Task statement:
Each record must be copied in full and unchanged; any image it holds is excluded.

------------------------------------------------

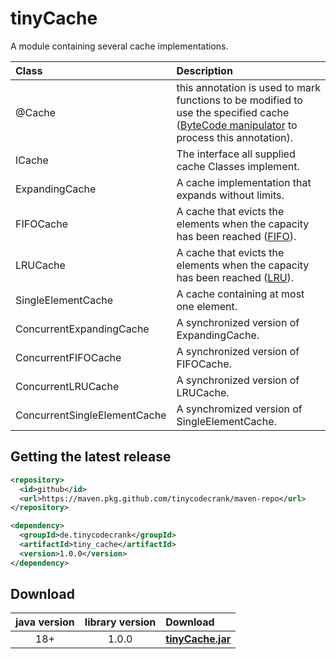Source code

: # tinyCache
A module containing several cache implementations.

Class                        | Description
:--------------------------  | :----------
@Cache                       | this annotation is used to mark functions to be modified to use the specified cache ([ByteCode manipulator](https://github.com/tinycodecrank/CacheBuilder) to process this annotation).
ICache                       | The interface all supplied cache Classes implement.
ExpandingCache               | A cache implementation that expands without limits.
FIFOCache                    | A cache that evicts the elements when the capacity has been reached ([FIFO](https://en.wikipedia.org/wiki/Cache_replacement_policies#First_in_first_out_(FIFO))).
LRUCache                     | A cache that evicts the elements when the capacity has been reached ([LRU](https://en.wikipedia.org/wiki/Cache_replacement_policies#Least_recently_used_(LRU))).
SingleElementCache           | A cache containing at most one element.
ConcurrentExpandingCache     | A synchronized version of ExpandingCache.
ConcurrentFIFOCache          | A synchronized version of FIFOCache.
ConcurrentLRUCache           | A synchronized version of LRUCache.
ConcurrentSingleElementCache | A synchromized version of SingleElementCache.

## Getting the latest release

```xml
<repository>
  <id>github</id>
  <url>https://maven.pkg.github.com/tinycodecrank/maven-repo</url>
</repository>
```

```xml
<dependency>
  <groupId>de.tinycodecrank</groupId>
  <artifactId>tiny_cache</artifactId>
  <version>1.0.0</version>
</dependency>
```

## Download
java version | library version | Download
:----------: | :-------------: | :-------
18+          | 1.0.0           | [**tinyCache.jar**](https://github.com/tinycodecrank/tinyCache/releases/download/v1.0.0/tinyCache.jar)


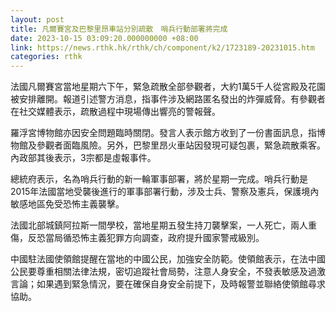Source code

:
 ```yaml
---
layout: post
title: 凡爾賽宮及巴黎里昂車站分別疏散　哨兵行動部署將完成
date: 2023-10-15 03:09:20.000000000 +08:00
link: https://news.rthk.hk/rthk/ch/component/k2/1723189-20231015.htm
categories: rthk
---
```


法國凡爾賽宮當地星期六下午，緊急疏散全部參觀者，大約1萬5千人從宮殿及花園被安排離開。報道引述警方消息，指事件涉及網路匿名發出的炸彈威脅。有參觀者在社交媒體表示，疏散過程中現場傳出響亮的警報聲。

羅浮宮博物館亦因安全問題臨時關閉。發言人表示館方收到了一份書面訊息，指博物館及參觀者面臨風險。另外，巴黎里昂火車站因發現可疑包裹，緊急疏散乘客。內政部其後表示，3宗都是虛報事件。

總統府表示，名為哨兵行動的新一輪軍事部署，將於星期一完成。哨兵行動是2015年法國當地受襲後進行的軍事部署行動，涉及士兵、警察及憲兵，保護境內敏感地區免受恐怖主義襲擊。

法國北部城鎮阿拉斯一間學校，當地星期五發生持刀襲擊案，一人死亡，兩人重傷，反恐當局循恐怖主義犯罪方向調查，政府提升國家警戒級別。

中國駐法國使領館提醒在當地的中國公民，加強安全防範。使領館表示，在法中國公民要尊重相關法律法規，密切追蹤社會局勢，注意人身安全，不發表敏感及過激言論；如果遇到緊急情況，要在確保自身安全前提下，及時報警並聯絡使領館尋求協助。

------------------------------------------------

Written answer:
Source code

: # tinyCache
A module containing several cache implementations.

Class                        | Description
:--------------------------  | :----------
@Cache                       | this annotation is used to mark functions to be modified to use the specified cache ([ByteCode manipulator](https://github.com/tinycodecrank/CacheBuilder) to process this annotation).
ICache                       | The interface all supplied cache Classes implement.
ExpandingCache               | A cache implementation that expands without limits.
FIFOCache                    | A cache that evicts the elements when the capacity has been reached ([FIFO](https://en.wikipedia.org/wiki/Cache_replacement_policies#First_in_first_out_(FIFO))).
LRUCache                     | A cache that evicts the elements when the capacity has been reached ([LRU](https://en.wikipedia.org/wiki/Cache_replacement_policies#Least_recently_used_(LRU))).
SingleElementCache           | A cache containing at most one element.
ConcurrentExpandingCache     | A synchronized version of ExpandingCache.
ConcurrentFIFOCache          | A synchronized version of FIFOCache.
ConcurrentLRUCache           | A synchronized version of LRUCache.
ConcurrentSingleElementCache | A synchromized version of SingleElementCache.

## Getting the latest release

```xml
<repository>
  <id>github</id>
  <url>https://maven.pkg.github.com/tinycodecrank/maven-repo</url>
</repository>
```

```xml
<dependency>
  <groupId>de.tinycodecrank</groupId>
  <artifactId>tiny_cache</artifactId>
  <version>1.0.0</version>
</dependency>
```

## Download
java version | library version | Download
:----------: | :-------------: | :-------
18+          | 1.0.0           | [**tinyCache.jar**](https://github.com/tinycodecrank/tinyCache/releases/download/v1.0.0/tinyCache.jar)


Source code

:
 ```yaml
---
layout: post
title: 凡爾賽宮及巴黎里昂車站分別疏散　哨兵行動部署將完成
date: 2023-10-15 03:09:20.000000000 +08:00
link: https://news.rthk.hk/rthk/ch/component/k2/1723189-20231015.htm
categories: rthk
---
```


法國凡爾賽宮當地星期六下午，緊急疏散全部參觀者，大約1萬5千人從宮殿及花園被安排離開。報道引述警方消息，指事件涉及網路匿名發出的炸彈威脅。有參觀者在社交媒體表示，疏散過程中現場傳出響亮的警報聲。

羅浮宮博物館亦因安全問題臨時關閉。發言人表示館方收到了一份書面訊息，指博物館及參觀者面臨風險。另外，巴黎里昂火車站因發現可疑包裹，緊急疏散乘客。內政部其後表示，3宗都是虛報事件。

總統府表示，名為哨兵行動的新一輪軍事部署，將於星期一完成。哨兵行動是2015年法國當地受襲後進行的軍事部署行動，涉及士兵、警察及憲兵，保護境內敏感地區免受恐怖主義襲擊。

法國北部城鎮阿拉斯一間學校，當地星期五發生持刀襲擊案，一人死亡，兩人重傷，反恐當局循恐怖主義犯罪方向調查，政府提升國家警戒級別。

中國駐法國使領館提醒在當地的中國公民，加強安全防範。使領館表示，在法中國公民要尊重相關法律法規，密切追蹤社會局勢，注意人身安全，不發表敏感及過激言論；如果遇到緊急情況，要在確保自身安全前提下，及時報警並聯絡使領館尋求協助。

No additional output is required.